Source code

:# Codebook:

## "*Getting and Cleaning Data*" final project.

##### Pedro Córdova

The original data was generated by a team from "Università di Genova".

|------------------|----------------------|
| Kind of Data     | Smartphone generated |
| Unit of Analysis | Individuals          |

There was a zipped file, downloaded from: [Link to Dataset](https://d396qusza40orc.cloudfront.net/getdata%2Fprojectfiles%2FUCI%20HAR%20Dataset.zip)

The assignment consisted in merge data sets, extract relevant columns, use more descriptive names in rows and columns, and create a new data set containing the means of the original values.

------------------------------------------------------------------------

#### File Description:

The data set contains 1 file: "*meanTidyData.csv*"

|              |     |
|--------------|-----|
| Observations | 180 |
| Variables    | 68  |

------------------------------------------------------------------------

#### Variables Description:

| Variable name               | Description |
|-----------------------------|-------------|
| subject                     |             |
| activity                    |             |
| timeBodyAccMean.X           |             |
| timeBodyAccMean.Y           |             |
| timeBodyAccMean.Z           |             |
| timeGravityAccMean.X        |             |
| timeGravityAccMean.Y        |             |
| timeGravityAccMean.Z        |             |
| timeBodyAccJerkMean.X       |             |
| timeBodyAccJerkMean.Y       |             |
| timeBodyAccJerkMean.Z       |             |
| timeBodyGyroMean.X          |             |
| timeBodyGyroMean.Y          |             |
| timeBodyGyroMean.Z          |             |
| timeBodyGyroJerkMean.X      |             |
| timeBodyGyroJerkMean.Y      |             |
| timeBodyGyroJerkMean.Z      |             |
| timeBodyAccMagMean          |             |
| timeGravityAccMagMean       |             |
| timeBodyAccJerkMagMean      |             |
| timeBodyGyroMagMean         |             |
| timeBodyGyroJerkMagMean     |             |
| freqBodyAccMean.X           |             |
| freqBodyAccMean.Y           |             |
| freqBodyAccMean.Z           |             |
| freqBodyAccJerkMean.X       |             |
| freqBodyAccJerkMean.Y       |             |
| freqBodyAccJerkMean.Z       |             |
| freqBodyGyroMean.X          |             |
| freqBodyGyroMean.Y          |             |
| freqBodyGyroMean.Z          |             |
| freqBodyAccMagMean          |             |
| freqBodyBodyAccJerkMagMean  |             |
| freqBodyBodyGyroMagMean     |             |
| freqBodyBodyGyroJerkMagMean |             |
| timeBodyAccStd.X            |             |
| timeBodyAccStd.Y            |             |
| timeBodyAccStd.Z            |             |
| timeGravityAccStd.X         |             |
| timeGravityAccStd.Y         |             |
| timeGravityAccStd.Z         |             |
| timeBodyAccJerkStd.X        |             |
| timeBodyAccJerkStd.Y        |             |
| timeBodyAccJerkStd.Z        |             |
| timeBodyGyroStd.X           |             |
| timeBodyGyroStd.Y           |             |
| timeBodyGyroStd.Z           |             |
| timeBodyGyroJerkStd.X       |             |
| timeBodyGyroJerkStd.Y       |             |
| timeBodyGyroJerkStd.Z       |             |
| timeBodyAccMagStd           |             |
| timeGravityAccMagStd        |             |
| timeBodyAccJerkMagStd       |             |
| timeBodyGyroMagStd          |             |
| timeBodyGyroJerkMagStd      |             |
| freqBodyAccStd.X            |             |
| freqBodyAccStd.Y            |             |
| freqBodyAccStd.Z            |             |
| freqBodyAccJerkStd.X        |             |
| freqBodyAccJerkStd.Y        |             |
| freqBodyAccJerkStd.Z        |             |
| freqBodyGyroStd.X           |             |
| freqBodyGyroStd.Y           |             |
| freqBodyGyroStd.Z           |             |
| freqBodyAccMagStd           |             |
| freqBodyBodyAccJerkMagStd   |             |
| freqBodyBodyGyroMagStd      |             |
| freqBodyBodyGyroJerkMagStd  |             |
* * * *
*Work required*.
Everything in the listing is to be restated exactly.

*Your solution*.
Source code

:# Codebook:

## "*Getting and Cleaning Data*" final project.

##### Pedro Córdova

The original data was generated by a team from "Università di Genova".

|------------------|----------------------|
| Kind of Data     | Smartphone generated |
| Unit of Analysis | Individuals          |

There was a zipped file, downloaded from: [Link to Dataset](https://d396qusza40orc.cloudfront.net/getdata%2Fprojectfiles%2FUCI%20HAR%20Dataset.zip)

The assignment consisted in merge data sets, extract relevant columns, use more descriptive names in rows and columns, and create a new data set containing the means of the original values.

------------------------------------------------------------------------

#### File Description:

The data set contains 1 file: "*meanTidyData.csv*"

|              |     |
|--------------|-----|
| Observations | 180 |
| Variables    | 68  |

------------------------------------------------------------------------

#### Variables Description:

| Variable name               | Description |
|-----------------------------|-------------|
| subject                     |             |
| activity                    |             |
| timeBodyAccMean.X           |             |
| timeBodyAccMean.Y           |             |
| timeBodyAccMean.Z           |             |
| timeGravityAccMean.X        |             |
| timeGravityAccMean.Y        |             |
| timeGravityAccMean.Z        |             |
| timeBodyAccJerkMean.X       |             |
| timeBodyAccJerkMean.Y       |             |
| timeBodyAccJerkMean.Z       |             |
| timeBodyGyroMean.X          |             |
| timeBodyGyroMean.Y          |             |
| timeBodyGyroMean.Z          |             |
| timeBodyGyroJerkMean.X      |             |
| timeBodyGyroJerkMean.Y      |             |
| timeBodyGyroJerkMean.Z      |             |
| timeBodyAccMagMean          |             |
| timeGravityAccMagMean       |             |
| timeBodyAccJerkMagMean      |             |
| timeBodyGyroMagMean         |             |
| timeBodyGyroJerkMagMean     |             |
| freqBodyAccMean.X           |             |
| freqBodyAccMean.Y           |             |
| freqBodyAccMean.Z           |             |
| freqBodyAccJerkMean.X       |             |
| freqBodyAccJerkMean.Y       |             |
| freqBodyAccJerkMean.Z       |             |
| freqBodyGyroMean.X          |             |
| freqBodyGyroMean.Y          |             |
| freqBodyGyroMean.Z          |             |
| freqBodyAccMagMean          |             |
| freqBodyBodyAccJerkMagMean  |             |
| freqBodyBodyGyroMagMean     |             |
| freqBodyBodyGyroJerkMagMean |             |
| timeBodyAccStd.X            |             |
| timeBodyAccStd.Y            |             |
| timeBodyAccStd.Z            |             |
| timeGravityAccStd.X         |             |
| timeGravityAccStd.Y         |             |
| timeGravityAccStd.Z         |             |
| timeBodyAccJerkStd.X        |             |
| timeBodyAccJerkStd.Y        |             |
| timeBodyAccJerkStd.Z        |             |
| timeBodyGyroStd.X           |             |
| timeBodyGyroStd.Y           |             |
| timeBodyGyroStd.Z           |             |
| timeBodyGyroJerkStd.X       |             |
| timeBodyGyroJerkStd.Y       |             |
| timeBodyGyroJerkStd.Z       |             |
| timeBodyAccMagStd           |             |
| timeGravityAccMagStd        |             |
| timeBodyAccJerkMagStd       |             |
| timeBodyGyroMagStd          |             |
| timeBodyGyroJerkMagStd      |             |
| freqBodyAccStd.X            |             |
| freqBodyAccStd.Y            |             |
| freqBodyAccStd.Z            |             |
| freqBodyAccJerkStd.X        |             |
| freqBodyAccJerkStd.Y        |             |
| freqBodyAccJerkStd.Z        |             |
| freqBodyGyroStd.X           |             |
| freqBodyGyroStd.Y           |             |
| freqBodyGyroStd.Z           |             |
| freqBodyAccMagStd           |             |
| freqBodyBodyAccJerkMagStd   |             |
| freqBodyBodyGyroMagStd      |             |
| freqBodyBodyGyroJerkMagStd  |             |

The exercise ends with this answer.